Though this display of individuality cost him his job, it did encourage him to keep to his own path. Back in the U.S., Kalai followed his father into the film industry, though he mostly remained on the other side of the camera. Entering a Directors Guild training program, he emerged as a credentialed assistant director. An A.D.’s position on a movie or TV set is less glamorous than essential: he (or she) must keep track of actors and crew members, fill out essential paperwork, and see to everyone’s needs. Kalai served on films like The Lost Boys and on the long-running TV series Diagnosis Murder. Eventually he moved to Honolulu, birthplace of his full-blooded Hawaiian mother, a descendant of Hawaii’s royal family. During his years in Hawaii, Kalai worked as a teamster on many island-based productions, including Tropic Thunder and Lost. In 2011, he appeared on-camera in an episode of Hawaii Five-O (see below). revealing the easy-going charm that I remember from Expo days.
A philosopher and a gentle soul, Kalai had many friends in and out of showbiz.

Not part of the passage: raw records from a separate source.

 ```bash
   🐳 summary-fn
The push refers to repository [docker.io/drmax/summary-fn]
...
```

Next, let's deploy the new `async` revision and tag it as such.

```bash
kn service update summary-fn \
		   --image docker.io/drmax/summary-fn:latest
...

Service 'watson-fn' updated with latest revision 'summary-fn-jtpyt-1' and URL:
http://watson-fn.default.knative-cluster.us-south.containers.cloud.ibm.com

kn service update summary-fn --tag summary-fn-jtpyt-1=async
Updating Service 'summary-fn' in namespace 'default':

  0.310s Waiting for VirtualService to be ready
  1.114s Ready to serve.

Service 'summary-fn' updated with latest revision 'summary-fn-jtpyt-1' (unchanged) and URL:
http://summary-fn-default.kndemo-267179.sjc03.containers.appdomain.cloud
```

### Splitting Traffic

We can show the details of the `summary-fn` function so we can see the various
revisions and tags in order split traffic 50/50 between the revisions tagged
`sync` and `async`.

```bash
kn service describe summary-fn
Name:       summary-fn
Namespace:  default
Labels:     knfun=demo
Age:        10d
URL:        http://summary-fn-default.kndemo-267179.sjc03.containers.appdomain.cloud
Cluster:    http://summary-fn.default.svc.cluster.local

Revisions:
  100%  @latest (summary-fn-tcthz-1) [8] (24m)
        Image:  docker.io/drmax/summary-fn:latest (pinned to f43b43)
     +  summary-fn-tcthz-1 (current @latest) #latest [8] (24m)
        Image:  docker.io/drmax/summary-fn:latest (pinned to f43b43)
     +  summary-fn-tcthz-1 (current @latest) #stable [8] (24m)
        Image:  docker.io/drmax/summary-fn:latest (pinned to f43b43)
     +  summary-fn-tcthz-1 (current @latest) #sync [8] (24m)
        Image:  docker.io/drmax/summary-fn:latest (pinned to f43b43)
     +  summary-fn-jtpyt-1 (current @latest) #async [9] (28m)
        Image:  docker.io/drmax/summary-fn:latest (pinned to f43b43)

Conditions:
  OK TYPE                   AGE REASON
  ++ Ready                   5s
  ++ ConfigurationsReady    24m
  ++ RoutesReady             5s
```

Sadly, he never quite fulfilled his dream of chronicling his father’s life. He died of cancer over Thanksgiving, just before his 68th birthday. Because his passing was sudden, he and his widow Pam were stranded in Texas, where they had gone to visit her ailing mother. Pam Larson Strode, an actress who first met Kalai on a TV shoot , has been devastated by his loss, financially as well as emotionally. That’s why pals have graciously created a burial fund to help return Kalai to the Hawaiian shores he loved so well.
A fond aloha to Woodrow Wilson Kalaeloa Strode, 1946-2014
Very sad news - after interacting with Mr. Strode here in the comments section of your earlier post - I was also looking forward to his future plans regarding his father. RIP Woody Kalaeloa Strode.
ReplyDeleteI too was looking forward to Kalai's take on his father's eventful life. Thankfully, he's back in the islands he loved now, but his funeral won't be for another week.